TO DO
Repeat the listing below in full, keeping every character as it is.

RECORDED DATA
*-*-*

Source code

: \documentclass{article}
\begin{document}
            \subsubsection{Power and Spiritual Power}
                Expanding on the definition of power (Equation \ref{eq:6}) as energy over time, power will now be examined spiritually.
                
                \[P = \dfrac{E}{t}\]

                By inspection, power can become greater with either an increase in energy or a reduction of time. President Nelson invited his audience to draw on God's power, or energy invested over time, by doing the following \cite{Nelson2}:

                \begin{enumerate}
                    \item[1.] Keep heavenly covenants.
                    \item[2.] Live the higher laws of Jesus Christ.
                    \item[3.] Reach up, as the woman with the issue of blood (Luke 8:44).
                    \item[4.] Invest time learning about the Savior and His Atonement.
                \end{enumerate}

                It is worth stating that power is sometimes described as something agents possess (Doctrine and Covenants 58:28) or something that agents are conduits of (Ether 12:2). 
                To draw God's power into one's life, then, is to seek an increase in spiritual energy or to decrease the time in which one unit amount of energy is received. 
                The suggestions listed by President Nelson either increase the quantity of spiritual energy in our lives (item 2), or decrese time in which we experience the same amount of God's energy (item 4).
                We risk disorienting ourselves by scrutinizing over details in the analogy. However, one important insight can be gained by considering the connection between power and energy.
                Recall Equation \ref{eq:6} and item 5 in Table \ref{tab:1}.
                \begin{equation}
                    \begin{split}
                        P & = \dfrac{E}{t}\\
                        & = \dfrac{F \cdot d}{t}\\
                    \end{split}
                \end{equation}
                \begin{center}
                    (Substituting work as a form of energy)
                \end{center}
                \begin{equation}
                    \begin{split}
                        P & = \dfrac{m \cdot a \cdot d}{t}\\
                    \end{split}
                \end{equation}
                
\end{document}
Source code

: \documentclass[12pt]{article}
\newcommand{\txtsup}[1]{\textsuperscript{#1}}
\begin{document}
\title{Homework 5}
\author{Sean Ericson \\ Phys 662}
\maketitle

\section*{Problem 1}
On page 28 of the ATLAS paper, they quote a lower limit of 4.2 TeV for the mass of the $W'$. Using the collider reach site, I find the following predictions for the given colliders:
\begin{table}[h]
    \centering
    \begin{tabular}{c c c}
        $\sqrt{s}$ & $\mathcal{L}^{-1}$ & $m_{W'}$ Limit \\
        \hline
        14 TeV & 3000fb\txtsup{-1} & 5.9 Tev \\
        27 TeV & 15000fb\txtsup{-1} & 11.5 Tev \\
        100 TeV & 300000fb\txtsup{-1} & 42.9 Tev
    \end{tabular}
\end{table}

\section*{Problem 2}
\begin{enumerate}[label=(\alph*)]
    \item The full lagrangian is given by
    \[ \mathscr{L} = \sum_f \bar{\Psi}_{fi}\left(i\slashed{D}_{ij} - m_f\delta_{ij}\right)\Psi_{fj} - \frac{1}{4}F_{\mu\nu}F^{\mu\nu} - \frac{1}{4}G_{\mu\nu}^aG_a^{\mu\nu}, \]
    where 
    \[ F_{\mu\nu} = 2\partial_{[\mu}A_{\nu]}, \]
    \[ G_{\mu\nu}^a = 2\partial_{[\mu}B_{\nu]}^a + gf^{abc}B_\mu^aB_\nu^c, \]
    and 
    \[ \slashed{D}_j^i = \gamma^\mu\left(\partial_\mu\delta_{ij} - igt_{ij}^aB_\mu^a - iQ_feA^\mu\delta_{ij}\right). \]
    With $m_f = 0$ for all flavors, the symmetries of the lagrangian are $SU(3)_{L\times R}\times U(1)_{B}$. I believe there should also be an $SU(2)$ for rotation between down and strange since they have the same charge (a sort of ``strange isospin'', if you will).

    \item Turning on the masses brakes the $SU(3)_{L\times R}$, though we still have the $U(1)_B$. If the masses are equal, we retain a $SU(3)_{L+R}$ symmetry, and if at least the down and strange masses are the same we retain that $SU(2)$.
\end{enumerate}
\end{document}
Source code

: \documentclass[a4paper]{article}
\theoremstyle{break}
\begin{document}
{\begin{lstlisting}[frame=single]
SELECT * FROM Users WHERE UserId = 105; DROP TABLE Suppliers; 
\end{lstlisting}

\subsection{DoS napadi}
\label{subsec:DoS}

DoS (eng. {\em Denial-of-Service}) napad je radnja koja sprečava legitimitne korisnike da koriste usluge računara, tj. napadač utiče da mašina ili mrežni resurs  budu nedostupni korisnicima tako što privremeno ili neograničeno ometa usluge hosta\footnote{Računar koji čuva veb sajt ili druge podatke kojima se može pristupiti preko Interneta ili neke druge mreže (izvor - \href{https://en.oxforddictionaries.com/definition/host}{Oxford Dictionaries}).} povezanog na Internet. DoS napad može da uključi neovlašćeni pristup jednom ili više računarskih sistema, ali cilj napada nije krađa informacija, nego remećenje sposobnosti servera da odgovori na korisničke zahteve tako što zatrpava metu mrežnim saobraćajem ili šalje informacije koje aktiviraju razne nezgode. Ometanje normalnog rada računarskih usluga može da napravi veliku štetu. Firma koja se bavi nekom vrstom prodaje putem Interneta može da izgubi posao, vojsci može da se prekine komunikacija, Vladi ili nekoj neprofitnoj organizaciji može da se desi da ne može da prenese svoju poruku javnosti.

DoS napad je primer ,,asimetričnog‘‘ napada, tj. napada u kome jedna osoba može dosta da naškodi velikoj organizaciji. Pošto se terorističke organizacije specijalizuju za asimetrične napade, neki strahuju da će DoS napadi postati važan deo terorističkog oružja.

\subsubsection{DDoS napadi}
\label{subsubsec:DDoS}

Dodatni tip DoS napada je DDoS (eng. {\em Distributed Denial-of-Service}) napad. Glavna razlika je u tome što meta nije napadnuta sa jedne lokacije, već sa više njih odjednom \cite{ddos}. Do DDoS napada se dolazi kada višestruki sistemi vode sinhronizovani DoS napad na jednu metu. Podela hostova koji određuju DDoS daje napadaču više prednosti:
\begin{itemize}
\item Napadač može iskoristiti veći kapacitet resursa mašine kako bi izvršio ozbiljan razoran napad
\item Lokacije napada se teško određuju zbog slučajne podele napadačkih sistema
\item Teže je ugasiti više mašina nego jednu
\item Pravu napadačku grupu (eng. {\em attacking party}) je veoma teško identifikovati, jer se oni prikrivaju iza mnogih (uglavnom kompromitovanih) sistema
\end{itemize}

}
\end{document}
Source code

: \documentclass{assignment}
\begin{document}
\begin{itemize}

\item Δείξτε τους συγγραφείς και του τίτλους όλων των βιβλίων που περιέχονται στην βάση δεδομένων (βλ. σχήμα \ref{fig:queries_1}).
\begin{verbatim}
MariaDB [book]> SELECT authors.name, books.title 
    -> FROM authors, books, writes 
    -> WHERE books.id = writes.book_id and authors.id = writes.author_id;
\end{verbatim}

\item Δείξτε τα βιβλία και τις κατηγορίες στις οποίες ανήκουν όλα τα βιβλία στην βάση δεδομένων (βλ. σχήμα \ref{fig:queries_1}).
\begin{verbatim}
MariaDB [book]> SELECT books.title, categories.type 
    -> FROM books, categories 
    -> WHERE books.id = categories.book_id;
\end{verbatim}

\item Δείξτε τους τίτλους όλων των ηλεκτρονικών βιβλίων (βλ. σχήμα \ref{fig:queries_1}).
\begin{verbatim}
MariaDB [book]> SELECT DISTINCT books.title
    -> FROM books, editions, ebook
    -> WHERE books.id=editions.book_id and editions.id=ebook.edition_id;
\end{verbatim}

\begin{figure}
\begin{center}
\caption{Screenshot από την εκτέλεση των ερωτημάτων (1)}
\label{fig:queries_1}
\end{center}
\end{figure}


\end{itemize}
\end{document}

*-*-*

SOLUTION
Source code

: \documentclass{article}
\begin{document}
            \subsubsection{Power and Spiritual Power}
                Expanding on the definition of power (Equation \ref{eq:6}) as energy over time, power will now be examined spiritually.
                
                \[P = \dfrac{E}{t}\]

                By inspection, power can become greater with either an increase in energy or a reduction of time. President Nelson invited his audience to draw on God's power, or energy invested over time, by doing the following \cite{Nelson2}:

                \begin{enumerate}
                    \item[1.] Keep heavenly covenants.
                    \item[2.] Live the higher laws of Jesus Christ.
                    \item[3.] Reach up, as the woman with the issue of blood (Luke 8:44).
                    \item[4.] Invest time learning about the Savior and His Atonement.
                \end{enumerate}

                It is worth stating that power is sometimes described as something agents possess (Doctrine and Covenants 58:28) or something that agents are conduits of (Ether 12:2). 
                To draw God's power into one's life, then, is to seek an increase in spiritual energy or to decrease the time in which one unit amount of energy is received. 
                The suggestions listed by President Nelson either increase the quantity of spiritual energy in our lives (item 2), or decrese time in which we experience the same amount of God's energy (item 4).
                We risk disorienting ourselves by scrutinizing over details in the analogy. However, one important insight can be gained by considering the connection between power and energy.
                Recall Equation \ref{eq:6} and item 5 in Table \ref{tab:1}.
                \begin{equation}
                    \begin{split}
                        P & = \dfrac{E}{t}\\
                        & = \dfrac{F \cdot d}{t}\\
                    \end{split}
                \end{equation}
                \begin{center}
                    (Substituting work as a form of energy)
                \end{center}
                \begin{equation}
                    \begin{split}
                        P & = \dfrac{m \cdot a \cdot d}{t}\\
                    \end{split}
                \end{equation}
                
\end{document}
Source code

: \documentclass[12pt]{article}
\newcommand{\txtsup}[1]{\textsuperscript{#1}}
\begin{document}
\title{Homework 5}
\author{Sean Ericson \\ Phys 662}
\maketitle

\section*{Problem 1}
On page 28 of the ATLAS paper, they quote a lower limit of 4.2 TeV for the mass of the $W'$. Using the collider reach site, I find the following predictions for the given colliders:
\begin{table}[h]
    \centering
    \begin{tabular}{c c c}
        $\sqrt{s}$ & $\mathcal{L}^{-1}$ & $m_{W'}$ Limit \\
        \hline
        14 TeV & 3000fb\txtsup{-1} & 5.9 Tev \\
        27 TeV & 15000fb\txtsup{-1} & 11.5 Tev \\
        100 TeV & 300000fb\txtsup{-1} & 42.9 Tev
    \end{tabular}
\end{table}

\section*{Problem 2}
\begin{enumerate}[label=(\alph*)]
    \item The full lagrangian is given by
    \[ \mathscr{L} = \sum_f \bar{\Psi}_{fi}\left(i\slashed{D}_{ij} - m_f\delta_{ij}\right)\Psi_{fj} - \frac{1}{4}F_{\mu\nu}F^{\mu\nu} - \frac{1}{4}G_{\mu\nu}^aG_a^{\mu\nu}, \]
    where 
    \[ F_{\mu\nu} = 2\partial_{[\mu}A_{\nu]}, \]
    \[ G_{\mu\nu}^a = 2\partial_{[\mu}B_{\nu]}^a + gf^{abc}B_\mu^aB_\nu^c, \]
    and 
    \[ \slashed{D}_j^i = \gamma^\mu\left(\partial_\mu\delta_{ij} - igt_{ij}^aB_\mu^a - iQ_feA^\mu\delta_{ij}\right). \]
    With $m_f = 0$ for all flavors, the symmetries of the lagrangian are $SU(3)_{L\times R}\times U(1)_{B}$. I believe there should also be an $SU(2)$ for rotation between down and strange since they have the same charge (a sort of ``strange isospin'', if you will).

    \item Turning on the masses brakes the $SU(3)_{L\times R}$, though we still have the $U(1)_B$. If the masses are equal, we retain a $SU(3)_{L+R}$ symmetry, and if at least the down and strange masses are the same we retain that $SU(2)$.
\end{enumerate}
\end{document}
Source code

: \documentclass[a4paper]{article}
\theoremstyle{break}
\begin{document}
{\begin{lstlisting}[frame=single]
SELECT * FROM Users WHERE UserId = 105; DROP TABLE Suppliers; 
\end{lstlisting}

\subsection{DoS napadi}
\label{subsec:DoS}

DoS (eng. {\em Denial-of-Service}) napad je radnja koja sprečava legitimitne korisnike da koriste usluge računara, tj. napadač utiče da mašina ili mrežni resurs  budu nedostupni korisnicima tako što privremeno ili neograničeno ometa usluge hosta\footnote{Računar koji čuva veb sajt ili druge podatke kojima se može pristupiti preko Interneta ili neke druge mreže (izvor - \href{https://en.oxforddictionaries.com/definition/host}{Oxford Dictionaries}).} povezanog na Internet. DoS napad može da uključi neovlašćeni pristup jednom ili više računarskih sistema, ali cilj napada nije krađa informacija, nego remećenje sposobnosti servera da odgovori na korisničke zahteve tako što zatrpava metu mrežnim saobraćajem ili šalje informacije koje aktiviraju razne nezgode. Ometanje normalnog rada računarskih usluga može da napravi veliku štetu. Firma koja se bavi nekom vrstom prodaje putem Interneta može da izgubi posao, vojsci može da se prekine komunikacija, Vladi ili nekoj neprofitnoj organizaciji može da se desi da ne može da prenese svoju poruku javnosti.

DoS napad je primer ,,asimetričnog‘‘ napada, tj. napada u kome jedna osoba može dosta da naškodi velikoj organizaciji. Pošto se terorističke organizacije specijalizuju za asimetrične napade, neki strahuju da će DoS napadi postati važan deo terorističkog oružja.

\subsubsection{DDoS napadi}
\label{subsubsec:DDoS}

Dodatni tip DoS napada je DDoS (eng. {\em Distributed Denial-of-Service}) napad. Glavna razlika je u tome što meta nije napadnuta sa jedne lokacije, već sa više njih odjednom \cite{ddos}. Do DDoS napada se dolazi kada višestruki sistemi vode sinhronizovani DoS napad na jednu metu. Podela hostova koji određuju DDoS daje napadaču više prednosti:
\begin{itemize}
\item Napadač može iskoristiti veći kapacitet resursa mašine kako bi izvršio ozbiljan razoran napad
\item Lokacije napada se teško određuju zbog slučajne podele napadačkih sistema
\item Teže je ugasiti više mašina nego jednu
\item Pravu napadačku grupu (eng. {\em attacking party}) je veoma teško identifikovati, jer se oni prikrivaju iza mnogih (uglavnom kompromitovanih) sistema
\end{itemize}

}
\end{document}
Source code

: \documentclass{assignment}
\begin{document}
\begin{itemize}

\item Δείξτε τους συγγραφείς και του τίτλους όλων των βιβλίων που περιέχονται στην βάση δεδομένων (βλ. σχήμα \ref{fig:queries_1}).
\begin{verbatim}
MariaDB [book]> SELECT authors.name, books.title 
    -> FROM authors, books, writes 
    -> WHERE books.id = writes.book_id and authors.id = writes.author_id;
\end{verbatim}

\item Δείξτε τα βιβλία και τις κατηγορίες στις οποίες ανήκουν όλα τα βιβλία στην βάση δεδομένων (βλ. σχήμα \ref{fig:queries_1}).
\begin{verbatim}
MariaDB [book]> SELECT books.title, categories.type 
    -> FROM books, categories 
    -> WHERE books.id = categories.book_id;
\end{verbatim}

\item Δείξτε τους τίτλους όλων των ηλεκτρονικών βιβλίων (βλ. σχήμα \ref{fig:queries_1}).
\begin{verbatim}
MariaDB [book]> SELECT DISTINCT books.title
    -> FROM books, editions, ebook
    -> WHERE books.id=editions.book_id and editions.id=ebook.edition_id;
\end{verbatim}

\begin{figure}
\begin{center}
\caption{Screenshot από την εκτέλεση των ερωτημάτων (1)}
\label{fig:queries_1}
\end{center}
\end{figure}


\end{itemize}
\end{document}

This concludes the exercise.